Agnes stands, normal enough to be still - not to jog her leg, to move anything, to make every movement a conscious effort to burn more weight off. Just stands. Just lives. Just survives.

And he wonders how that can be. Wonders how you can keep your head above water. It seems fake. How does she cope when something goes wrong? Is he just weak?

"Come on," she says. "You might as well get some sleep."

"I'm not tired."

"Punishing yourself won't help."

"I'm… not."

"Then come on."

He does as he's told. Obedient, for one of the first times today.

Each footstep is exhausting. He says goodnight quickly and then falls into bed. Doesn't even bother to get changed.

There's no point in crying. No point of anything like that. He just wants to sleep.

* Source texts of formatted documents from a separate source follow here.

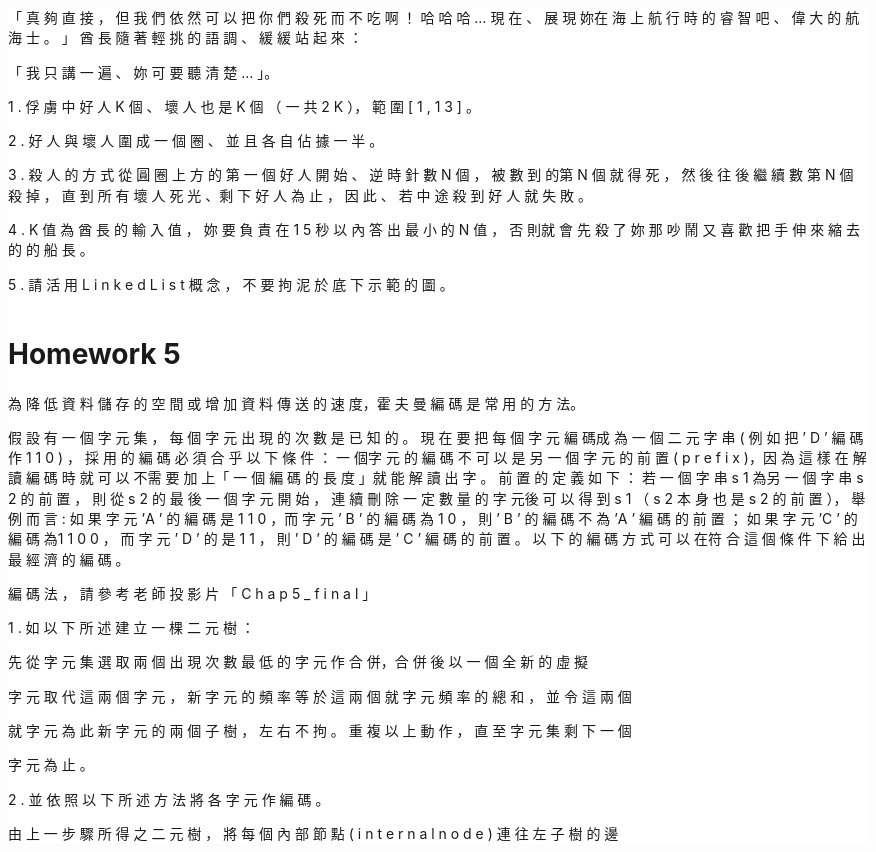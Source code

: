 「 真 夠 直 接 ， 但 我 們 依 然 可 以 把 你 們 殺 死 而 不 吃 啊 ！ 哈 哈 哈 …
現 在 、 展 現 妳在 海 上 航 行 時 的 睿 智 吧 、 偉 大 的 航 海 士 。 」 酋 長
隨 著 輕 挑 的 語 調 、 緩 緩 站 起 來 ：

「 我 只 講 一 遍 、 妳 可 要 聽 清 楚 … 」。

1 . 俘 虜 中 好 人 K 個 、 壞 人 也 是 K 個 （ 一 共 2 K ）， 範 圍 [ 1 , 1 3 ]
。

2 . 好 人 與 壞 人 圍 成 一 個 圈 、 並 且 各 自 佔 據 一 半 。

3 . 殺 人 的 方 式 從 圓 圈 上 方 的 第 一 個 好 人 開 始 、 逆 時 針 數 N 個 ，
被 數 到 的第 N 個 就 得 死 ， 然 後 往 後 繼 續 數 第 N 個 殺 掉 ， 直 到 所 有 壞 人 死
光 、剩 下 好 人 為 止 ， 因 此 、 若 中 途 殺 到 好 人 就 失 敗 。

4 . K 值 為 酋 長 的 輸 入 值 ， 妳 要 負 責 在 1 5 秒 以 內 答 出 最 小 的 N 值
， 否 則就 會 先 殺 了 妳 那 吵 鬧 又 喜 歡 把 手 伸 來 縮 去 的 的 船 長 。

5 . 請 活 用 L i n k e d L i s t 概 念 ， 不 要 拘 泥 於 底 下 示 範 的 圖 。

# Homework 5

為 降 低 資 料 儲 存 的 空 間 或 增 加 資 料 傳 送 的 速 度，霍 夫 曼 編 碼 是
常 用 的 方 法。

假 設 有 一 個 字 元 集 ， 每 個 字 元 出 現 的 次 數 是 已 知 的 。 現 在 要 把
每 個 字 元 編 碼成 為 一 個 二 元 字 串 ( 例 如 把 ’ D ’ 編 碼 作 1 1 0 ) ， 採
用 的 編 碼 必 須 合 乎 以 下 條 件 ： 一 個字 元 的 編 碼 不 可 以 是 另 一 個
字 元 的 前 置 ( p r e f i x )，因 為 這 樣 在 解 讀 編 碼 時 就 可 以 不需 要
加 上「 一 個 編 碼 的 長 度 」就 能 解 讀 出 字 。 前 置 的 定 義 如 下 ： 若
一 個 字 串 s 1 為另 一 個 字 串 s 2 的 前 置 ， 則 從 s 2 的 最 後 一 個 字 元
開 始 ， 連 續 刪 除 一 定 數 量 的 字 元後 可 以 得 到 s 1 （ s 2 本 身 也 是 s
2 的 前 置 ）， 舉 例 而 言 : 如 果 字 元 ’A ’ 的 編 碼 是 1 1 0 ，而 字 元 ’ B
’ 的 編 碼 為 1 0 ， 則 ’ B ’ 的 編 碼 不 為 ’A ’ 編 碼 的 前 置 ； 如 果 字 元
’C ’ 的 編 碼 為1 1 0 0 ， 而 字 元 ’ D ’ 的 是 1 1 ， 則 ’ D ’ 的 編 碼 是 ’ C
’ 編 碼 的 前 置 。 以 下 的 編 碼 方 式 可 以 在符 合 這 個 條 件 下 給 出 最
經 濟 的 編 碼 。

編 碼 法 ， 請 參 考 老 師 投 影 片 「 C h a p 5 \_ f i n a l 」

1 . 如 以 下 所 述 建 立 一 棵 二 元 樹 ：

先 從 字 元 集 選 取 兩 個 出 現 次 數 最 低 的 字 元 作 合 併，合 併 後 以 一
個 全 新 的 虛 擬

字 元 取 代 這 兩 個 字 元 ， 新 字 元 的 頻 率 等 於 這 兩 個 就 字 元 頻 率 的
總 和 ， 並 令 這 兩 個

就 字 元 為 此 新 字 元 的 兩 個 子 樹 ， 左 右 不 拘 。 重 複 以 上 動 作 ， 直
至 字 元 集 剩 下 一 個

字 元 為 止 。

2 . 並 依 照 以 下 所 述 方 法 將 各 字 元 作 編 碼 。

由 上 一 步 驟 所 得 之 二 元 樹 ， 將 每 個 內 部 節 點 ( i n t e r n a l n o d
e ) 連 往 左 子 樹 的 邊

"Hush," says fire-year-old Cal, lips pursed, as Ethan sniffles. Their parents aren't home and the babysitter doesn't care that Ethan had a nightmare. But Cal does. He always does.

"Don't go," he whispers.

"I won't. I'll stay 'til you fall 'sleep."

He lets Cal sit on the edge of his bed, smoothing his hair. Duvet covers gathered, held tightly to his chest. He nuzzles his head into the covers, and falls asleep, without a bad dream even on the horizon.

Ethan finds himself missing Cal like a part of him has gone. And he always did, really. When he'd disappear off, abroad, or just down the road. During sleepovers or during medical school, Cal's huge sabbatical to Ameria. Didn't even return a phone call. Ethan mourned the loss of him then.

He remembers that, back then, he'd give anything for a text. Just to know he's okay.

And the tables have turned now. It's him who's leaving Cal in the lurch. He promised he'd call yet he isn't. Reminds him of someone.

But he can't call him unless something good has happened… can't let him down that way, he just can't.

He finds himself slipping into sleep. A resolution forms. A good one. Nothing like, I'll take another pin from the board later, it'll help. Nor anything like I'll drink as much water as I can before they weigh me, or I'll just refuse to talk about anything until I forget how to. It's better because it's about Cal. And it's better because it breeds hope.

He'll make tomorrow better. This whole week will be better. He has to make it so. Must make it happen.

He'll make something good happen to tell Cal about. He'll get his brother back. And maybe he'll get himself back at the same time.

It's not hopeful, not just yet. But it's a start, he thinks, as he finally sleeps.